=== Task item ===
The pictures are to be left out when the listing below is reproduced word for word.

=== Records provided ===
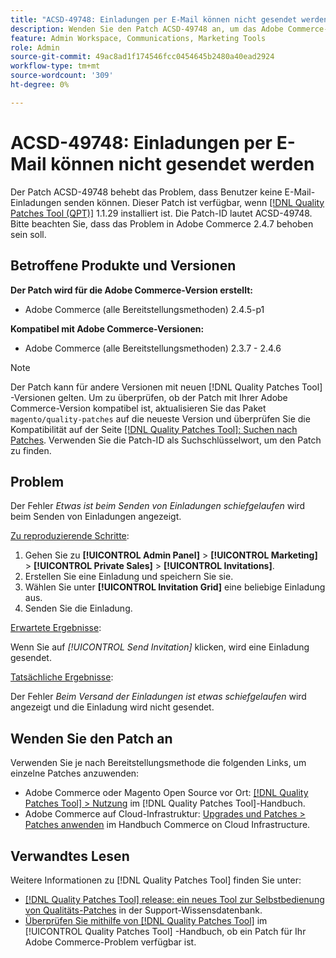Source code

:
 ```yaml
---
title: "ACSD-49748: Einladungen per E-Mail können nicht gesendet werden"
description: Wenden Sie den Patch ACSD-49748 an, um das Adobe Commerce-Problem zu beheben, bei dem die Benutzer keine E-Mail-Einladungen senden können.
feature: Admin Workspace, Communications, Marketing Tools
role: Admin
source-git-commit: 49ac8ad1f174546fcc0454645b2480a40ead2924
workflow-type: tm+mt
source-wordcount: '309'
ht-degree: 0%

---
```


# ACSD-49748: Einladungen per E-Mail können nicht gesendet werden

Der Patch ACSD-49748 behebt das Problem, dass Benutzer keine E-Mail-Einladungen senden können. Dieser Patch ist verfügbar, wenn [[!DNL Quality Patches Tool (QPT)]](https://experienceleague.adobe.com/en/docs/commerce-knowledge-base/kb/announcements/commerce-announcements/magento-quality-patches-released-new-tool-to-self-serve-quality-patches) 1.1.29 installiert ist. Die Patch-ID lautet ACSD-49748. Bitte beachten Sie, dass das Problem in Adobe Commerce 2.4.7 behoben sein soll.

## Betroffene Produkte und Versionen

**Der Patch wird für die Adobe Commerce-Version erstellt:**

* Adobe Commerce (alle Bereitstellungsmethoden) 2.4.5-p1

**Kompatibel mit Adobe Commerce-Versionen:**

* Adobe Commerce (alle Bereitstellungsmethoden) 2.3.7 - 2.4.6

>[!NOTE]
>
>Der Patch kann für andere Versionen mit neuen [!DNL Quality Patches Tool] -Versionen gelten. Um zu überprüfen, ob der Patch mit Ihrer Adobe Commerce-Version kompatibel ist, aktualisieren Sie das Paket `magento/quality-patches` auf die neueste Version und überprüfen Sie die Kompatibilität auf der Seite [[!DNL Quality Patches Tool]: Suchen nach Patches](https://experienceleague.adobe.com/tools/commerce-quality-patches/index.html). Verwenden Sie die Patch-ID als Suchschlüsselwort, um den Patch zu finden.

## Problem

Der Fehler *Etwas ist beim Senden von Einladungen schiefgelaufen* wird beim Senden von Einladungen angezeigt.

<u>Zu reproduzierende Schritte</u>:

1. Gehen Sie zu **[!UICONTROL Admin Panel]** > **[!UICONTROL Marketing]** > **[!UICONTROL Private Sales]** > **[!UICONTROL Invitations]**.
1. Erstellen Sie eine Einladung und speichern Sie sie.
1. Wählen Sie unter **[!UICONTROL Invitation Grid]** eine beliebige Einladung aus.
1. Senden Sie die Einladung.

<u>Erwartete Ergebnisse</u>:

Wenn Sie auf *[!UICONTROL Send Invitation]* klicken, wird eine Einladung gesendet.

<u>Tatsächliche Ergebnisse</u>:

Der Fehler *Beim Versand der Einladungen ist etwas schiefgelaufen* wird angezeigt und die Einladung wird nicht gesendet.

## Wenden Sie den Patch an

Verwenden Sie je nach Bereitstellungsmethode die folgenden Links, um einzelne Patches anzuwenden:

* Adobe Commerce oder Magento Open Source vor Ort: [[!DNL Quality Patches Tool] > Nutzung](https://experienceleague.adobe.com/docs/commerce-operations/tools/quality-patches-tool/usage.html) im [!DNL Quality Patches Tool]-Handbuch.
* Adobe Commerce auf Cloud-Infrastruktur: [Upgrades und Patches > Patches anwenden](https://experienceleague.adobe.com/docs/commerce-cloud-service/user-guide/develop/upgrade/apply-patches.html) im Handbuch Commerce on Cloud Infrastructure.

## Verwandtes Lesen

Weitere Informationen zu [!DNL Quality Patches Tool] finden Sie unter:

* [[!DNL Quality Patches Tool] release: ein neues Tool zur Selbstbedienung von Qualitäts-Patches](https://experienceleague.adobe.com/en/docs/commerce-knowledge-base/kb/announcements/commerce-announcements/magento-quality-patches-released-new-tool-to-self-serve-quality-patches) in der Support-Wissensdatenbank.
* [Überprüfen Sie mithilfe von  [!DNL Quality Patches Tool]](/help/tools/quality-patches-tool/patches-available-in-qpt/check-patch-for-magento-issue-with-magento-quality-patches.md) im [!UICONTROL Quality Patches Tool] -Handbuch, ob ein Patch für Ihr Adobe Commerce-Problem verfügbar ist.

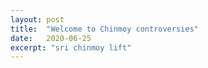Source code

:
 ```yaml
---
layout: post
title:  "Welcome to Chinmoy controversies"
date:   2020-06-25
excerpt: "sri chinmoy lift"
---
```


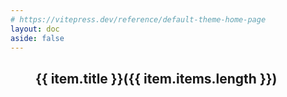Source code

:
 ```yaml
---
# https://vitepress.dev/reference/default-theme-home-page
layout: doc
aside: false
---
```


<script setup>

import {
  VPTeamPage,
  VPTeamPageTitle,
  VPTeamMembers
} from 'vitepress/theme'

import { useData } from 'vitepress'

const { theme, page, frontmatter } = useData()

</script>

<VPTeamPage style="padding-bottom: unset !important;">
  <VPTeamPageTitle>
    <template #title>
      Weekly
    </template>
    <template #lead>
      人生流水账
    </template>
  </VPTeamPageTitle>
</VPTeamPage>

<div class="yearList" v-for="item in theme.weekly">

## {{ item.title }}({{ item.items.length }})

<WeeklyList :items ="item.items" />

</div>

<style scoped lang="less">

.yearList {
    padding: 0 40px;
        @media (max-width: 419px) {
            padding: 0 5px;
        }

}
</style>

=== Output of the task ===
Source code

:
 ```yaml
---
title: "ACSD-49748: Einladungen per E-Mail können nicht gesendet werden"
description: Wenden Sie den Patch ACSD-49748 an, um das Adobe Commerce-Problem zu beheben, bei dem die Benutzer keine E-Mail-Einladungen senden können.
feature: Admin Workspace, Communications, Marketing Tools
role: Admin
source-git-commit: 49ac8ad1f174546fcc0454645b2480a40ead2924
workflow-type: tm+mt
source-wordcount: '309'
ht-degree: 0%

---
```


# ACSD-49748: Einladungen per E-Mail können nicht gesendet werden

Der Patch ACSD-49748 behebt das Problem, dass Benutzer keine E-Mail-Einladungen senden können. Dieser Patch ist verfügbar, wenn [[!DNL Quality Patches Tool (QPT)]](https://experienceleague.adobe.com/en/docs/commerce-knowledge-base/kb/announcements/commerce-announcements/magento-quality-patches-released-new-tool-to-self-serve-quality-patches) 1.1.29 installiert ist. Die Patch-ID lautet ACSD-49748. Bitte beachten Sie, dass das Problem in Adobe Commerce 2.4.7 behoben sein soll.

## Betroffene Produkte und Versionen

**Der Patch wird für die Adobe Commerce-Version erstellt:**

* Adobe Commerce (alle Bereitstellungsmethoden) 2.4.5-p1

**Kompatibel mit Adobe Commerce-Versionen:**

* Adobe Commerce (alle Bereitstellungsmethoden) 2.3.7 - 2.4.6

>[!NOTE]
>
>Der Patch kann für andere Versionen mit neuen [!DNL Quality Patches Tool] -Versionen gelten. Um zu überprüfen, ob der Patch mit Ihrer Adobe Commerce-Version kompatibel ist, aktualisieren Sie das Paket `magento/quality-patches` auf die neueste Version und überprüfen Sie die Kompatibilität auf der Seite [[!DNL Quality Patches Tool]: Suchen nach Patches](https://experienceleague.adobe.com/tools/commerce-quality-patches/index.html). Verwenden Sie die Patch-ID als Suchschlüsselwort, um den Patch zu finden.

## Problem

Der Fehler *Etwas ist beim Senden von Einladungen schiefgelaufen* wird beim Senden von Einladungen angezeigt.

<u>Zu reproduzierende Schritte</u>:

1. Gehen Sie zu **[!UICONTROL Admin Panel]** > **[!UICONTROL Marketing]** > **[!UICONTROL Private Sales]** > **[!UICONTROL Invitations]**.
1. Erstellen Sie eine Einladung und speichern Sie sie.
1. Wählen Sie unter **[!UICONTROL Invitation Grid]** eine beliebige Einladung aus.
1. Senden Sie die Einladung.

<u>Erwartete Ergebnisse</u>:

Wenn Sie auf *[!UICONTROL Send Invitation]* klicken, wird eine Einladung gesendet.

<u>Tatsächliche Ergebnisse</u>:

Der Fehler *Beim Versand der Einladungen ist etwas schiefgelaufen* wird angezeigt und die Einladung wird nicht gesendet.

## Wenden Sie den Patch an

Verwenden Sie je nach Bereitstellungsmethode die folgenden Links, um einzelne Patches anzuwenden:

* Adobe Commerce oder Magento Open Source vor Ort: [[!DNL Quality Patches Tool] > Nutzung](https://experienceleague.adobe.com/docs/commerce-operations/tools/quality-patches-tool/usage.html) im [!DNL Quality Patches Tool]-Handbuch.
* Adobe Commerce auf Cloud-Infrastruktur: [Upgrades und Patches > Patches anwenden](https://experienceleague.adobe.com/docs/commerce-cloud-service/user-guide/develop/upgrade/apply-patches.html) im Handbuch Commerce on Cloud Infrastructure.

## Verwandtes Lesen

Weitere Informationen zu [!DNL Quality Patches Tool] finden Sie unter:

* [[!DNL Quality Patches Tool] release: ein neues Tool zur Selbstbedienung von Qualitäts-Patches](https://experienceleague.adobe.com/en/docs/commerce-knowledge-base/kb/announcements/commerce-announcements/magento-quality-patches-released-new-tool-to-self-serve-quality-patches) in der Support-Wissensdatenbank.
* [Überprüfen Sie mithilfe von  [!DNL Quality Patches Tool]](/help/tools/quality-patches-tool/patches-available-in-qpt/check-patch-for-magento-issue-with-magento-quality-patches.md) im [!UICONTROL Quality Patches Tool] -Handbuch, ob ein Patch für Ihr Adobe Commerce-Problem verfügbar ist.

Source code

:
 ```yaml
---
layout: post
title:  "Welcome to Chinmoy controversies"
date:   2020-06-25
excerpt: "sri chinmoy lift"
---
```


Source code

:
 ```yaml
---
# https://vitepress.dev/reference/default-theme-home-page
layout: doc
aside: false
---
```


<script setup>

import {
  VPTeamPage,
  VPTeamPageTitle,
  VPTeamMembers
} from 'vitepress/theme'

import { useData } from 'vitepress'

const { theme, page, frontmatter } = useData()

</script>

<VPTeamPage style="padding-bottom: unset !important;">
  <VPTeamPageTitle>
    <template #title>
      Weekly
    </template>
    <template #lead>
      人生流水账
    </template>
  </VPTeamPageTitle>
</VPTeamPage>

<div class="yearList" v-for="item in theme.weekly">

## {{ item.title }}({{ item.items.length }})

<WeeklyList :items ="item.items" />

</div>

<style scoped lang="less">

.yearList {
    padding: 0 40px;
        @media (max-width: 419px) {
            padding: 0 5px;
        }

}
</style>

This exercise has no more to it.